__Assignment__
In the entries below, filter for the word "maxint" and copy every matching line.

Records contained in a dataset
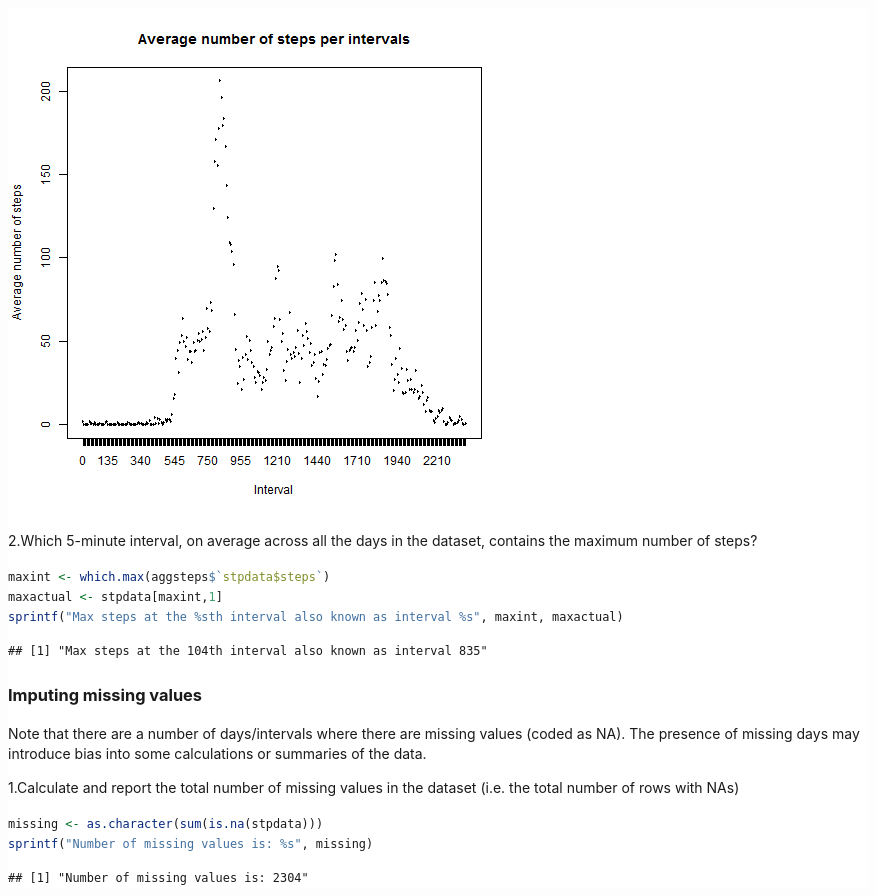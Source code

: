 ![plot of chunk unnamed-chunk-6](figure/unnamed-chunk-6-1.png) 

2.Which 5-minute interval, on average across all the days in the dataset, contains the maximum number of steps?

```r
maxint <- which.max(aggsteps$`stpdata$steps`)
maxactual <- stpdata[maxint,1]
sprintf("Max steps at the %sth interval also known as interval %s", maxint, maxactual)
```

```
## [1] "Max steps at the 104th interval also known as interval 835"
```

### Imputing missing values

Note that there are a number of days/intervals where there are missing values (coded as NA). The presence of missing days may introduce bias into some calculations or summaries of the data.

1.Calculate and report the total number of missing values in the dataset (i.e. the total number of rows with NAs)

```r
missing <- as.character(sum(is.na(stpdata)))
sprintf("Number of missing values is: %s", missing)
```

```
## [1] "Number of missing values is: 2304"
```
* * *
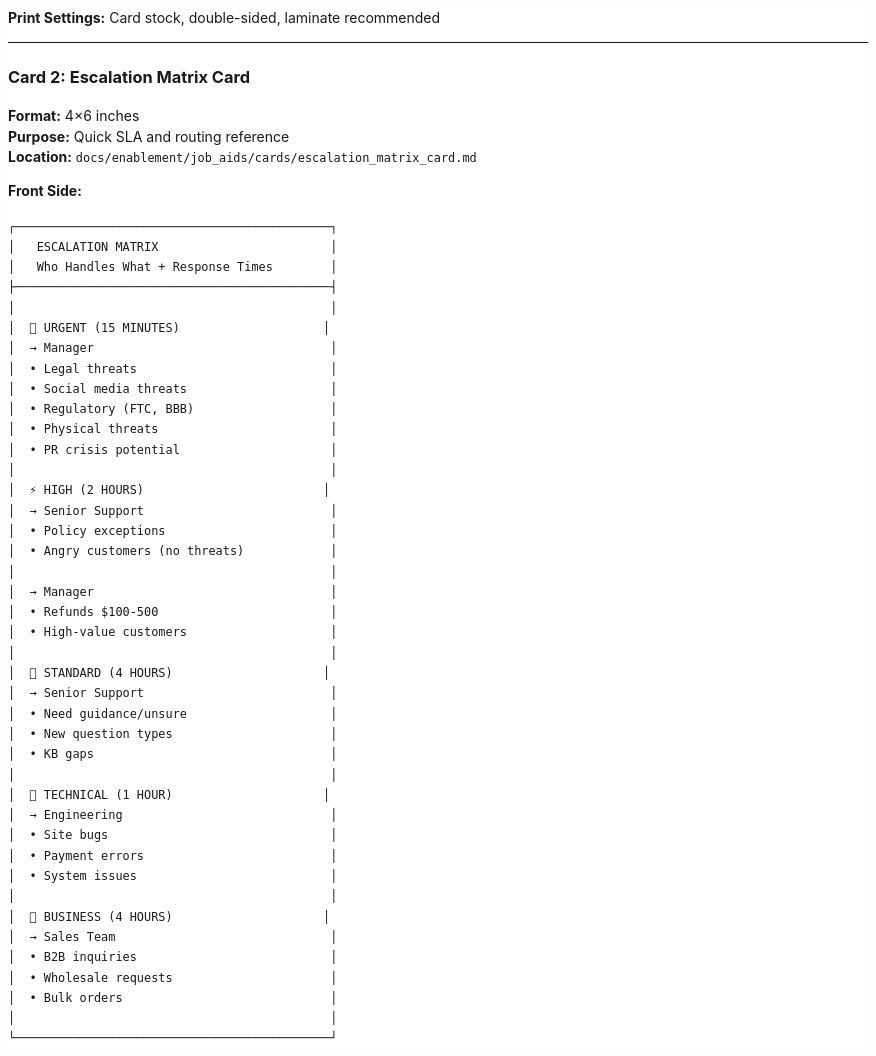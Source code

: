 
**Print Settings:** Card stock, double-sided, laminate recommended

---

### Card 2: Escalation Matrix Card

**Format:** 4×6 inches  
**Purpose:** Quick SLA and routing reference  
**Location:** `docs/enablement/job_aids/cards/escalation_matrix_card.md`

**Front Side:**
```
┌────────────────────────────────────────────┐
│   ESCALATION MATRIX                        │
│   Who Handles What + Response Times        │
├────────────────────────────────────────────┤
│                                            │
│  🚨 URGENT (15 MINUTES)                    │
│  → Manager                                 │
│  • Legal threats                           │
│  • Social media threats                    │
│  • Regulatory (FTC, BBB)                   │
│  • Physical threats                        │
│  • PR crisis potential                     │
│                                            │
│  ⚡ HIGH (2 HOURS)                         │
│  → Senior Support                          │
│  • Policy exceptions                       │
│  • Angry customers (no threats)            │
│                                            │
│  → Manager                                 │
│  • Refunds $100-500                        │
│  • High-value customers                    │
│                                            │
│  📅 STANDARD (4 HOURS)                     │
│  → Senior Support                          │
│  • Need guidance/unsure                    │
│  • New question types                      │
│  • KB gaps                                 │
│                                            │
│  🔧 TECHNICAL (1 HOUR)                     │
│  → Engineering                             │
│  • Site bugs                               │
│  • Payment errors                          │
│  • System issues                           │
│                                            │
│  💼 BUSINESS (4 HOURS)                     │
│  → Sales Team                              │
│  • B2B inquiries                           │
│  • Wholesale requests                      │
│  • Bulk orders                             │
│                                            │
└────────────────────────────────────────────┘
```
* * *
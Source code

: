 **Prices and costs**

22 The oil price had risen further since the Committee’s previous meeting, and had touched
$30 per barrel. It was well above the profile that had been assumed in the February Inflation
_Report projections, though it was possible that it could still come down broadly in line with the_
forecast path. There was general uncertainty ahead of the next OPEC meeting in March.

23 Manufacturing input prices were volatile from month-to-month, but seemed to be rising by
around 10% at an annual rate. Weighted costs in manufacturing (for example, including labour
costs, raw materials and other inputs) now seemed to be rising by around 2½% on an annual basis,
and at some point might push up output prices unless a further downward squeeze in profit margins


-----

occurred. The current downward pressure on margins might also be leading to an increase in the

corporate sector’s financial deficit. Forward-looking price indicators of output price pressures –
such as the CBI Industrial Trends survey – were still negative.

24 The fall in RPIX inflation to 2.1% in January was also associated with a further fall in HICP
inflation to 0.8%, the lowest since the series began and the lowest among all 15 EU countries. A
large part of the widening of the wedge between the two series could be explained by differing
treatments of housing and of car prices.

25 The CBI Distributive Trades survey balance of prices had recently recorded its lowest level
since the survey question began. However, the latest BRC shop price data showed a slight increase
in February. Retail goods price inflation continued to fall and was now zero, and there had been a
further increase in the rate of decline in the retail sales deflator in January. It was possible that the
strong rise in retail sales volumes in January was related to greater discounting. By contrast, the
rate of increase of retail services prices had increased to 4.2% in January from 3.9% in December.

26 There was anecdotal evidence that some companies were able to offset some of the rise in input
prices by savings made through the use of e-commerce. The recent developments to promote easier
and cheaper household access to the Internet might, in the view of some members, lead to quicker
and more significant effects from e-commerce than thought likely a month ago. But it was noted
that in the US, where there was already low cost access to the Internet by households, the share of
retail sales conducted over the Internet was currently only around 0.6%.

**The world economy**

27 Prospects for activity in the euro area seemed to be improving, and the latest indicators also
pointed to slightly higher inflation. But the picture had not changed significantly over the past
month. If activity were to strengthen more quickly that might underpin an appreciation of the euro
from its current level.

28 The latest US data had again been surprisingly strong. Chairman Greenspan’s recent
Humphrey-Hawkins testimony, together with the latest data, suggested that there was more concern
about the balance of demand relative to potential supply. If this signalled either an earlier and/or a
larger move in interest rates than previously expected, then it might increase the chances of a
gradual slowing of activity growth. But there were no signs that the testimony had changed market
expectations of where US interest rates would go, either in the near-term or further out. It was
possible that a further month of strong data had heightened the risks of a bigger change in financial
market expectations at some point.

__Your response__
maxint <- which.max(aggsteps$`stpdata$steps`)
maxactual <- stpdata[maxint,1]
sprintf("Max steps at the %sth interval also known as interval %s", maxint, maxactual)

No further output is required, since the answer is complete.